── EXTRACTED DATA ──

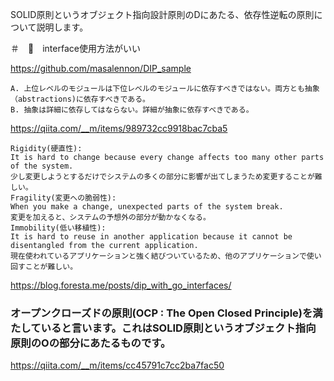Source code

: SOLID原則というオブジェクト指向設計原則のDにあたる、依存性逆転の原則について説明します。

＃　🔴　interface使用方法がいい

https://github.com/masalennon/DIP_sample
```
A. 上位レベルのモジュールは下位レベルのモジュールに依存すべきではない。両方とも抽象（abstractions)に依存すべきである。
B. 抽象は詳細に依存してはならない。詳細が抽象に依存すべきである。
```
https://qiita.com/__m/items/989732cc9918bac7cba5

```
Rigidity(硬直性):
It is hard to change because every change affects too many other parts of the system.
少し変更しようとするだけでシステムの多くの部分に影響が出てしまうため変更することが難しい。
Fragility(変更への脆弱性):
When you make a change, unexpected parts of the system break.
変更を加えると、システムの予想外の部分が動かなくなる。
Immobility(低い移植性):
It is hard to reuse in another application because it cannot be disentangled from the current application.
現在使われているアプリケーションと強く結びついているため、他のアプリケーションで使い回すことが難しい。
```


https://blog.foresta.me/posts/dip_with_go_interfaces/


### オープンクローズドの原則(OCP : The Open Closed Principle)を満たしていると言います。これはSOLID原則というオブジェクト指向原則のOの部分にあたるものです。
https://qiita.com/__m/items/cc45791c7cc2ba7fac50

───

Repeat every entry above exactly; images stay out of the copy.

[EXERCISE ANSWER]:
Source code

: SOLID原則というオブジェクト指向設計原則のDにあたる、依存性逆転の原則について説明します。

＃　🔴　interface使用方法がいい

https://github.com/masalennon/DIP_sample
```
A. 上位レベルのモジュールは下位レベルのモジュールに依存すべきではない。両方とも抽象（abstractions)に依存すべきである。
B. 抽象は詳細に依存してはならない。詳細が抽象に依存すべきである。
```
https://qiita.com/__m/items/989732cc9918bac7cba5

```
Rigidity(硬直性):
It is hard to change because every change affects too many other parts of the system.
少し変更しようとするだけでシステムの多くの部分に影響が出てしまうため変更することが難しい。
Fragility(変更への脆弱性):
When you make a change, unexpected parts of the system break.
変更を加えると、システムの予想外の部分が動かなくなる。
Immobility(低い移植性):
It is hard to reuse in another application because it cannot be disentangled from the current application.
現在使われているアプリケーションと強く結びついているため、他のアプリケーションで使い回すことが難しい。
```


https://blog.foresta.me/posts/dip_with_go_interfaces/


### オープンクローズドの原則(OCP : The Open Closed Principle)を満たしていると言います。これはSOLID原則というオブジェクト指向原則のOの部分にあたるものです。
https://qiita.com/__m/items/cc45791c7cc2ba7fac50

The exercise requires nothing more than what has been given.